What you have to do>
Every line below that carries the word "github" needs to be copied.
··· Data records
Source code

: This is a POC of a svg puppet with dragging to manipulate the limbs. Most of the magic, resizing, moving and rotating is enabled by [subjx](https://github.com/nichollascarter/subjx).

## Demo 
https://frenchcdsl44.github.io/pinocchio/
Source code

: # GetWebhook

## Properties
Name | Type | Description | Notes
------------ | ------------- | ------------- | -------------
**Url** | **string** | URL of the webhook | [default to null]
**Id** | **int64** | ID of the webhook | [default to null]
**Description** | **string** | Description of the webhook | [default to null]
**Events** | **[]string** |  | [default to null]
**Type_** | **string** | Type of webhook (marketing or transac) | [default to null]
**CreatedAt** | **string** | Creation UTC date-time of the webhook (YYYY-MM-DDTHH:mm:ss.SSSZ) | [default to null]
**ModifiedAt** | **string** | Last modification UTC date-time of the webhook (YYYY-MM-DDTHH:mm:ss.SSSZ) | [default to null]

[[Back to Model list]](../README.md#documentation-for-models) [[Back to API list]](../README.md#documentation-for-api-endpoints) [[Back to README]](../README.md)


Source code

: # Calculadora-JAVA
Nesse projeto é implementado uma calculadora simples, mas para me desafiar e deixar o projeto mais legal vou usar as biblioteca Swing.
······
··· Data records
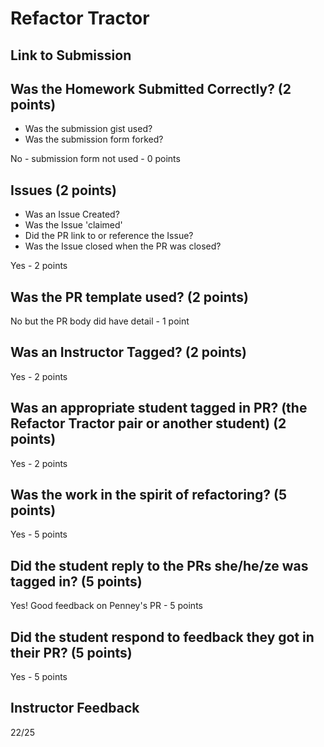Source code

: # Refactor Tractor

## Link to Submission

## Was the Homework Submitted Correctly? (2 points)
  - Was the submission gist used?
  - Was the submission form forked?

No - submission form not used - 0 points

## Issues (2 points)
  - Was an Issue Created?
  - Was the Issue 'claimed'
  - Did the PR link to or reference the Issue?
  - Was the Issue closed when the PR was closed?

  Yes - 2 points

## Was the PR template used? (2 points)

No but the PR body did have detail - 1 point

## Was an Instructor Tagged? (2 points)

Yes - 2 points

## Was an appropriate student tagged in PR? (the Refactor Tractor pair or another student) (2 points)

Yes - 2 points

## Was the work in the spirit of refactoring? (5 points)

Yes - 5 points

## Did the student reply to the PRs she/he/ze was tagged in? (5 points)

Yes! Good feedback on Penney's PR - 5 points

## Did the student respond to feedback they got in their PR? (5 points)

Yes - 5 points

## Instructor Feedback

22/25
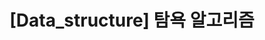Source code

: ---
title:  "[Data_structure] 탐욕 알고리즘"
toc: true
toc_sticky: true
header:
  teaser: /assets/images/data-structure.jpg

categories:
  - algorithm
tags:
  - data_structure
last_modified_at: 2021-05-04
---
······
Written response>
: This is a POC of a svg puppet with dragging to manipulate the limbs. Most of the magic, resizing, moving and rotating is enabled by [subjx](https://github.com/nichollascarter/subjx).
https://frenchcdsl44.github.io/pinocchio/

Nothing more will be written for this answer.